Che vantaggi porteranno le città  metropolitane?
«Sono un’innovazione forte e importante, che si aspettava da 22 anni. Costituiscono una ristrutturazione in senso moderno e un segnale importante sulla volontà  del nostro Stato di affrontare questo momento di crisi». 
Ma porteranno vantaggi anche economici?
«Certo. In un primo momento il personale delle Province defluirà  nelle città  metropolitane, ma in prospettiva ci sarà  un forte risparmio di personale. Ma non sarà  l’unico vantaggio». 
Gli altri?
«La nostra economia ha bisogno soprattutto di una razionalizzazione e di uno sveltimento delle procedure, nel rilascio delle autorizzazioni e nei controlli riservati al soggetto pubblico per le iniziative economiche dei privati». 
Non era meglio abolirle del tutto, le Province?
«Fosse stato per me, sarei stato più radicale e le avrei abolite tutte. In tutto il mondo ci sono solo due livelli di governo locale, i Comuni e le Regioni. Modello organizzativo più che sufficiente». 
Come saranno organizzate le città  metropolitane?
«Abbiamo immaginato un modello molto flessibile. I Comuni capoluogo già  oggi hanno capacità  operative che vanno al di là  del loro territorio e sono azionisti di maggioranza delle multiutility e dei servizi di trasporto. Con questa riforma avranno una capacità  di coordinamento delle funzioni dei Comuni, senza un ente intermedio».
Che organi avranno?
«Il sindaco metropolitano, che coinciderà  con il sindaco del capoluogo, affiancato dal consiglio metropolitano, rappresentativo dei sindaci». 
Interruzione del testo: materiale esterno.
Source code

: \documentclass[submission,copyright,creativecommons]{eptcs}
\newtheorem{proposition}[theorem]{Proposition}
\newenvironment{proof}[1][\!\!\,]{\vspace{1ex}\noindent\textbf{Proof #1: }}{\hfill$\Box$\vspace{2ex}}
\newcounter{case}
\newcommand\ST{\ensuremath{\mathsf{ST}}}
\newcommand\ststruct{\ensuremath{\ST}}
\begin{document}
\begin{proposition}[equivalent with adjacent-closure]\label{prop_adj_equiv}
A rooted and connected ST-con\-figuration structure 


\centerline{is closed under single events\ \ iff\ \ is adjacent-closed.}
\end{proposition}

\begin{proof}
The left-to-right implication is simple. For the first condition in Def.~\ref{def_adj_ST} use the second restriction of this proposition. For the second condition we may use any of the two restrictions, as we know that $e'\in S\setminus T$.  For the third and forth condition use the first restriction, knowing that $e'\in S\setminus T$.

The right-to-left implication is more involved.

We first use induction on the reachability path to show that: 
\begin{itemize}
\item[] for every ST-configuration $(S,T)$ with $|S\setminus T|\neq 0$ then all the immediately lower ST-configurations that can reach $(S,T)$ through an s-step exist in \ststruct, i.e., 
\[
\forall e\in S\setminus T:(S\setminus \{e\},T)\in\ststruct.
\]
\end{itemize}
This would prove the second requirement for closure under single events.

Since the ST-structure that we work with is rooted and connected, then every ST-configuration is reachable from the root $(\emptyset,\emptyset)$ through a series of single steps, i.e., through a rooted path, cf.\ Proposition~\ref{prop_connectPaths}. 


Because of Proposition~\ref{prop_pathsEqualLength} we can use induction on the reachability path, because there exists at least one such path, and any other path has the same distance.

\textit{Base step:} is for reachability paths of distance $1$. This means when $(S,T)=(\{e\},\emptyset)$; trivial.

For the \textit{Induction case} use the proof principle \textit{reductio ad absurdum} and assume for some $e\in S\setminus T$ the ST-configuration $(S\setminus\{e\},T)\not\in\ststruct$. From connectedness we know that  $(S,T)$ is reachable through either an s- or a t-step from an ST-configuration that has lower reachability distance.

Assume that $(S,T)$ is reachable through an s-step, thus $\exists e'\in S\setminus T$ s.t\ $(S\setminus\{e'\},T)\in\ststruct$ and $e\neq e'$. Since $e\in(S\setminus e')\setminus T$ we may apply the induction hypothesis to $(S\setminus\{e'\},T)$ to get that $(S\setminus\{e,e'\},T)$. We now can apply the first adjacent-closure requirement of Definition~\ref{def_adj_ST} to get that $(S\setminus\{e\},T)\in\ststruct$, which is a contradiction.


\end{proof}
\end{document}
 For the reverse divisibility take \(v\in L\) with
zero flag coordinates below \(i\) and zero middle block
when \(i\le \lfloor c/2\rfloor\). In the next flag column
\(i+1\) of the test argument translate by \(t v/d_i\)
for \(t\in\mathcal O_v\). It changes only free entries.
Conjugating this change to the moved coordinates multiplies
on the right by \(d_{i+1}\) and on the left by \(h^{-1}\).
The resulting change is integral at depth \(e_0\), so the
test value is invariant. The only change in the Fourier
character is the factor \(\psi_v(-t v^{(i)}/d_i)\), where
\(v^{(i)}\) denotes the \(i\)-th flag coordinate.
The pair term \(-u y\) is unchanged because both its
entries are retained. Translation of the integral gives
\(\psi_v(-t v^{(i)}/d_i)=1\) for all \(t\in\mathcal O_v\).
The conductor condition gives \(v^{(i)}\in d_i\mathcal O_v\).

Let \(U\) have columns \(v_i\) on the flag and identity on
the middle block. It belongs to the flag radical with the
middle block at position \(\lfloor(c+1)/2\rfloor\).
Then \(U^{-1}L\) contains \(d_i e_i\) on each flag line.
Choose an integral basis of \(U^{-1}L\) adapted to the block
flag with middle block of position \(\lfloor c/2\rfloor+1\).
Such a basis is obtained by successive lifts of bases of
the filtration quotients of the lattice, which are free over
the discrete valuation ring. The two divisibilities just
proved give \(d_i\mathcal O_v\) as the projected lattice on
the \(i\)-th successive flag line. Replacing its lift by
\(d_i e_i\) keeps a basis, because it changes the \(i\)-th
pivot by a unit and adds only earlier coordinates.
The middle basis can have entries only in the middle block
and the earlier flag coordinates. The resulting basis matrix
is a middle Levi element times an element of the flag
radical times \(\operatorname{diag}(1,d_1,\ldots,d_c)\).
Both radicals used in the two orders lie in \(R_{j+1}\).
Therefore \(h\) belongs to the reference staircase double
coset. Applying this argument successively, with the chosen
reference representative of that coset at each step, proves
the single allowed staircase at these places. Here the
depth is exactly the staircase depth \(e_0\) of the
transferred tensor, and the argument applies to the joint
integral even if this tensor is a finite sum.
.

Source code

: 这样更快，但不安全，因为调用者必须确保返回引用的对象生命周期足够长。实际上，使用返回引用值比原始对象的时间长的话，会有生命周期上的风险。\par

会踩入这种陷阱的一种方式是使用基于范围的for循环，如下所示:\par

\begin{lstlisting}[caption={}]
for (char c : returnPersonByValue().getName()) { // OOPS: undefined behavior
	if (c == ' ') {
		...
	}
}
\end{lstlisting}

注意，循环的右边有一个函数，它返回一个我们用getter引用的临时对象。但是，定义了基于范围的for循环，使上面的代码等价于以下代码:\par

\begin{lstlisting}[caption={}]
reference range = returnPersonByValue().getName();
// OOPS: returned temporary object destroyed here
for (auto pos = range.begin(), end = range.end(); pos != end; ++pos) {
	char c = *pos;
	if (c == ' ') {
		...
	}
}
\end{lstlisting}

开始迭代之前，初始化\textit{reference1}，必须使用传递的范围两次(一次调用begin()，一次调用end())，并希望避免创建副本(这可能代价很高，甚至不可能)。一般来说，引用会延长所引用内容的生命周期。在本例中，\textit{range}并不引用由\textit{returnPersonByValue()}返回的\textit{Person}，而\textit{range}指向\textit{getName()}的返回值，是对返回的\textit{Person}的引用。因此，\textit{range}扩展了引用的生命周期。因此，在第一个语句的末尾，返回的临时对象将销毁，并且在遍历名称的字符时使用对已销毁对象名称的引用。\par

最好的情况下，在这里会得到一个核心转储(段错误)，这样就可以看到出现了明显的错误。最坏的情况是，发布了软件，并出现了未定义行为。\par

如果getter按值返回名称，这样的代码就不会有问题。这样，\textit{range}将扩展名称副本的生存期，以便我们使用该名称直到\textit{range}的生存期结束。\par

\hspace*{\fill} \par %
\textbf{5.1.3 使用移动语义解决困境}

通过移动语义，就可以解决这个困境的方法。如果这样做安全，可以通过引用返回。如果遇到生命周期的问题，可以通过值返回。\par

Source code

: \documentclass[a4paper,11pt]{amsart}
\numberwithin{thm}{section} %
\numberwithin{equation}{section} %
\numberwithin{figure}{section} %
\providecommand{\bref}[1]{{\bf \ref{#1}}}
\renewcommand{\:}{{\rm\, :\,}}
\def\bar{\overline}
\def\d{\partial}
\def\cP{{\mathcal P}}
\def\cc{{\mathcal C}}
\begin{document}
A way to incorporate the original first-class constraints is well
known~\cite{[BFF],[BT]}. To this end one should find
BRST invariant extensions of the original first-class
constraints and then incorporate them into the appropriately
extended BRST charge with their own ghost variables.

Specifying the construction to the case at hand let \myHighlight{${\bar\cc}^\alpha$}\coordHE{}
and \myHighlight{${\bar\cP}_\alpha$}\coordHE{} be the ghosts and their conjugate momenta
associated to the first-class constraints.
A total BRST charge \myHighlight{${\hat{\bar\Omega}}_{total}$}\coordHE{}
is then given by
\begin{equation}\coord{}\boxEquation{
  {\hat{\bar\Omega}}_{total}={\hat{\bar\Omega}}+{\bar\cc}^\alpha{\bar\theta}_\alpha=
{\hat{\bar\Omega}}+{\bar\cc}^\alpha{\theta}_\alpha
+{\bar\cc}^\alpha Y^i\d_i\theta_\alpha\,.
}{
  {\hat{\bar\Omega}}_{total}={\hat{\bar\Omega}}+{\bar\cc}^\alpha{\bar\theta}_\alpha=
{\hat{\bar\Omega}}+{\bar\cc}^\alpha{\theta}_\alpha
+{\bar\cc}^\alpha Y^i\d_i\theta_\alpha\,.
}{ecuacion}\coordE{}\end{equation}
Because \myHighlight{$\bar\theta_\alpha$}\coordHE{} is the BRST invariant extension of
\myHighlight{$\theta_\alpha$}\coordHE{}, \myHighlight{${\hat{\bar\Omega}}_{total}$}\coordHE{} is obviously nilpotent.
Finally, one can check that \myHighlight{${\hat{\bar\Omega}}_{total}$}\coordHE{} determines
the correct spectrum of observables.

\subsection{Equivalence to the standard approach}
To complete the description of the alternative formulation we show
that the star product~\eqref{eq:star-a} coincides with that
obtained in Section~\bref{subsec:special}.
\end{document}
C’è chi, come Luca Zaia, contesta l’attribuzione ai sindaci metropolitani, non eletti nei territori, dei poteri dei presidenti delle Province. Ad esempio lei, di centrosinistra, diventa il sindaco di territori dove il governatore è la leghista Francesca Zaccariotto.
«Dire questo vuol dire non aver capito l’impostazione della riforma. Non la si deve leggere con le tradizionali lenti della territorialità , ma vederla in relazione alle funzioni». 
Alcuni piccoli Comuni temono di finire dimenticati e assorbiti da quelli più grandi.
«Bisogna superare la visione ottocentesca per la quale tutti i Comuni sono uguali, quello da 200 abitanti e quello da 2 milioni». 
La riforma non salverà  dalla crisi i Comuni: alcuni non sembrano più in grado di pagare gli stipendi.
«La situazione finanziaria è critica. Vedremo come saranno spalmati gli ulteriori sacrifici. E se verranno posti a carico dei Comuni altri 500 milioni, come sembra. In quel caso sarebbe devastante e alcuni Comuni andranno fuori dal patto di stabilità ». 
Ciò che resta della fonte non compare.